Finite differencing is a numerical technique used to solve partial differential equations (PDEs) by approximating derivatives with difference equations. This technique is particularly useful for solving transient (time-dependent) problems, where the solution evolves over time.

The two basic methods of solution of transient problems based on finite differencing are the explicit method and the implicit method. Explicit method: In this method, the value of the dependent variable at a future time step is calculated using the values of the variables at the current time step. This makes the explicit method easy to implement, but it can be unstable if the time step is too large. Implicit method: In contrast to the explicit method, the implicit method calculates the values of the dependent variable at the future time step by considering both the current and the future time steps. This makes the implicit method generally more stable, but it requires solving a system of linear equations, which can be more computationally intensive.

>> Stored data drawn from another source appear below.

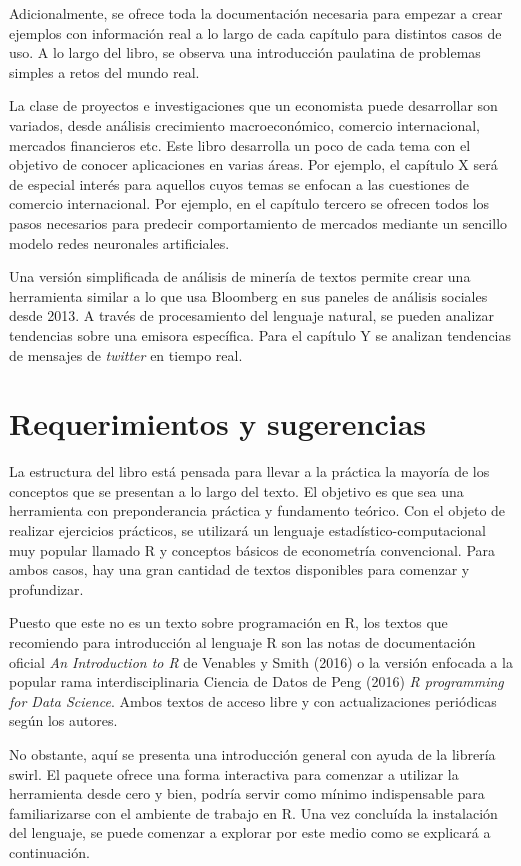 \documentclass[letterpaper,12pt, spanish, oneside]{book} %
\begin{document}
Adicionalmente, se ofrece toda la documentación necesaria para empezar a crear ejemplos con información real a lo largo de cada capítulo para distintos casos de uso. A lo largo del libro, se observa una introducción paulatina de problemas simples a retos del mundo real. 

La clase de proyectos e investigaciones que un economista puede desarrollar son variados, desde análisis crecimiento macroeconómico, comercio internacional, mercados financieros etc. Este libro desarrolla un poco de cada tema con el objetivo de conocer aplicaciones en varias áreas. Por ejemplo, el capítulo X será de especial interés para aquellos cuyos temas se enfocan a las cuestiones de comercio internacional. Por ejemplo, en el capítulo tercero se ofrecen todos los pasos necesarios para predecir comportamiento de mercados mediante un sencillo modelo redes neuronales artificiales.

Una versión simplificada de análisis de minería de textos permite crear una herramienta similar a lo que usa Bloomberg en sus paneles de análisis sociales desde 2013. A través de procesamiento del lenguaje natural, se pueden analizar tendencias sobre una emisora específica. Para el capítulo Y se analizan tendencias de mensajes de \textit{twitter} en tiempo real.


\chapter{Requerimientos y sugerencias}

La estructura del libro está pensada para llevar a la práctica la mayoría de los conceptos que se presentan a lo largo del texto. El objetivo es que sea una herramienta con preponderancia práctica y fundamento teórico. Con el objeto de realizar ejercicios prácticos, se utilizará un lenguaje estadístico-computacional muy popular llamado R y conceptos básicos de econometría convencional. Para ambos casos, hay una gran cantidad de textos disponibles para comenzar y profundizar. 

Puesto que este no es un texto sobre programación en R,  los textos que recomiendo para introducción al lenguaje R son las notas de documentación oficial \textit{An Introduction to R} de Venables y Smith (2016) o la versión enfocada a la popular rama interdisciplinaria Ciencia de Datos de Peng (2016) \textit{R programming for Data Science}. Ambos textos de acceso libre y con actualizaciones periódicas según los autores. 

No obstante, aquí se presenta una introducción general con ayuda de la librería swirl.  El paquete ofrece una forma interactiva para comenzar a utilizar la herramienta desde cero y bien, podría servir como mínimo indispensable para familiarizarse con el ambiente de trabajo en R. Una vez concluída la instalación del lenguaje, se puede comenzar a explorar por este medio como se explicará a continuación. 
\end{document}
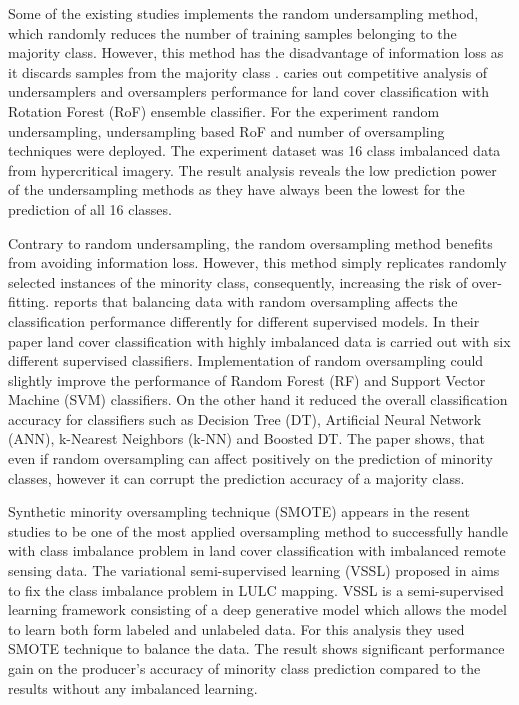 \documentclass[parskip=full]{scrartcl}
\begin{document}
Some of the existing studies implements the random undersampling method, 
which randomly reduces the number of training samples  belonging to the 
majority class. However, this method has the disadvantage of information loss 
as it discards samples from the majority class  \cite{Feng2019}. 
\cite{Feng2018} caries out competitive analysis of  undersamplers and 
oversamplers performance for land cover classification with  Rotation Forest 
(RoF) ensemble classifier. For the experiment random  undersampling, 
undersampling based RoF and number of oversampling techniques  were deployed. 
The experiment dataset was 16 class imbalanced data from  hypercritical 
imagery. The result analysis reveals the low prediction power of the 
undersampling methods as they have always been the lowest for the prediction of 
all 16 classes.
 
Contrary to random undersampling, the random oversampling method benefits from 
avoiding information loss. However, this method simply replicates randomly 
selected instances of the minority class, consequently, increasing the risk of 
over-fitting. \cite{Maxwell2018} reports that balancing data with random 
oversampling affects the classification performance differently for different 
supervised models. In their paper land cover classification with highly 
imbalanced data is carried out with six different supervised classifiers. 
Implementation of random oversampling could slightly improve the performance of 
Random Forest (RF) and Support Vector Machine (SVM) classifiers. On the other 
hand it reduced the overall classification accuracy for classifiers such as 
Decision Tree (DT), Artificial Neural Network (ANN), k-Nearest Neighbors (k-NN) 
and Boosted DT. The paper shows, that even if random oversampling can affect 
positively on the prediction of minority classes, however it can corrupt the 
prediction accuracy of a majority class.

Synthetic minority oversampling technique (SMOTE) appears in the resent studies 
to be one of the most applied oversampling method to successfully handle with 
class imbalance problem in land cover classification with imbalanced remote 
sensing data. The variational semi-supervised learning (VSSL) proposed in 
\cite{Cenggoro2018} aims to fix the class imbalance problem in LULC mapping. 
VSSL is a semi-supervised learning framework consisting of a deep generative 
model which allows the model to learn both form labeled and unlabeled data. For 
this analysis they used SMOTE technique to balance the data. The result shows 
significant performance gain on the producer's accuracy of minority class 
prediction compared to the results without any imbalanced learning. 
\end{document}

In the energy balance formulation of transient problems, the primary difference between the explicit and implicit methods lies in how the heat transfer terms are treated. For the explicit method, the heat transfer terms at the current time step are used to approximate the energy balance equation. This means that the equation is fully explicit and depends only on the values from the current time step. Mathematically, this can be represented as: \[T^{n+1}_i = T^n_i + \Delta t \left[\frac{\alpha}{(\Delta x)^2}(T^n_{i+1} - 2T^n_i + T^n_{i-1}) \right]\] For the implicit method, the heat transfer terms at the future time step are used in the energy balance equation, resulting in an implicit equation that depends on the values from both the current and future time steps. Mathematically, this is represented as: \[T^{n+1}_i = T^n_i + \Delta t \left[\frac{\alpha}{(\Delta x)^2}(T^{n+1}_{i+1} - 2T^{n+1}_i + T^{n+1}_{i-1}) \right]\] In summary, the major difference between the heat transfer terms in the explicit and implicit methods is that the explicit method uses the heat transfer terms at the current time step while the implicit method uses the terms at the future time step. This leads to different stability and computational characteristics between the two methods, as discussed in Step 2.